Son ouvrage le plus caractéristique reste Gestes et opinions du docteur Faustroll, pataphysicien, achevé en 1898, publié seulement en 1911. La partie centrale est composée d’une navigation fantastique « de Paris à Paris par la mer » qui conduit Faustroll dans des lieux imaginaires représentant les grandes œuvres du symbolisme littéraire et artistique. Elle s’insère dans une analyse de la pataphysique, la « science de ce qui se surajoute à la métaphysique », que professe le docteur : « La pataphysique est la science des solutions imaginaires, qui accorde symboliquement aux linéaments les propriétés des objets décrits par leur virtualité. »

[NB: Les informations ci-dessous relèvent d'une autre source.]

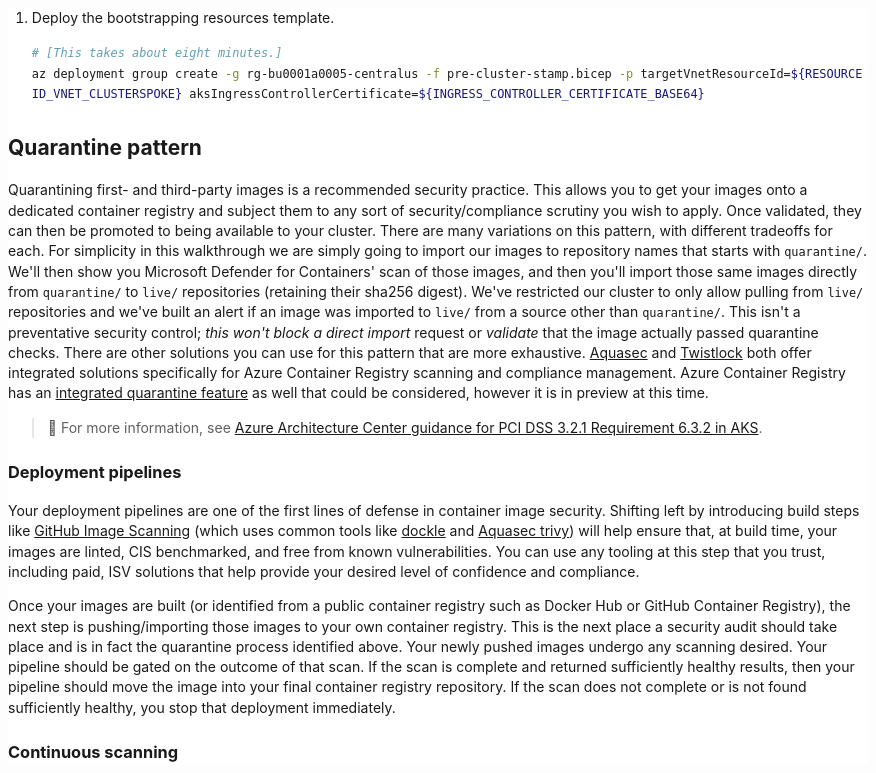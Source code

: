 1. Deploy the bootstrapping resources template.

   ```bash
   # [This takes about eight minutes.]
   az deployment group create -g rg-bu0001a0005-centralus -f pre-cluster-stamp.bicep -p targetVnetResourceId=${RESOURCEID_VNET_CLUSTERSPOKE} aksIngressControllerCertificate=${INGRESS_CONTROLLER_CERTIFICATE_BASE64}
   ```

## Quarantine pattern

Quarantining first- and third-party images is a recommended security practice. This allows you to get your images onto a dedicated container registry and subject them to any sort of security/compliance scrutiny you wish to apply. Once validated, they can then be promoted to being available to your cluster. There are many variations on this pattern, with different tradeoffs for each. For simplicity in this walkthrough we are simply going to import our images to repository names that starts with `quarantine/`. We'll then show you Microsoft Defender for Containers' scan of those images, and then you'll import those same images directly from `quarantine/` to `live/` repositories (retaining their sha256 digest). We've restricted our cluster to only allow pulling from `live/` repositories and we've built an alert if an image was imported to `live/` from a source other than `quarantine/`. This isn't a preventative security control; *this won't block a direct import* request or *validate* that the image actually passed quarantine checks. There are other solutions you can use for this pattern that are more exhaustive. [Aquasec](https://go.microsoft.com/fwlink/?linkid=2002601&clcid=0x409) and [Twistlock](https://go.microsoft.com/fwlink/?linkid=2002600&clcid=0x409) both offer integrated solutions specifically for Azure Container Registry scanning and compliance management. Azure Container Registry has an [integrated quarantine feature](https://learn.microsoft.com/azure/container-registry/container-registry-faq#how-do-i-enable-automatic-image-quarantine-for-a-registry) as well that could be considered, however it is in preview at this time.

> :notebook: For more information, see [Azure Architecture Center guidance for PCI DSS 3.2.1 Requirement 6.3.2 in AKS](https://learn.microsoft.com/azure/architecture/reference-architectures/containers/aks-pci/aks-pci-malware#requirement-632).

### Deployment pipelines

Your deployment pipelines are one of the first lines of defense in container image security. Shifting left by introducing build steps like [GitHub Image Scanning](https://github.com/Azure/container-scan) (which uses common tools like [dockle](https://github.com/goodwithtech/dockle) and [Aquasec trivy](https://github.com/aquasecurity/trivy)) will help ensure that, at build time, your images are linted, CIS benchmarked, and free from known vulnerabilities. You can use any tooling at this step that you trust, including paid, ISV solutions that help provide your desired level of confidence and compliance.

Once your images are built (or identified from a public container registry such as Docker Hub or GitHub Container Registry), the next step is pushing/importing those images to your own container registry. This is the next place a security audit should take place and is in fact the quarantine process identified above. Your newly pushed images undergo any scanning desired. Your pipeline should be gated on the outcome of that scan. If the scan is complete and returned sufficiently healthy results, then your pipeline should move the image into your final container registry repository. If the scan does not complete or is not found sufficiently healthy, you stop that deployment immediately.

### Continuous scanning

L’insertion de l’imaginaire dans le réel prend ici l’aspect d’une conception du monde et non plus d’une révélation de l’insolite. En cela, Jarry est un de ceux qui ont le plus contribué à l’élaboration d’un certain climat du xx* siècle. Il l’a fait aussi par la liberté avec laquelle il compose un ouvrage, voulant, comme il le dit dès 1894 au début des Minutes de sable mémorial, « suggérer au lieu de dire, faire dans la route des phrases un carrefour de tous les mots ».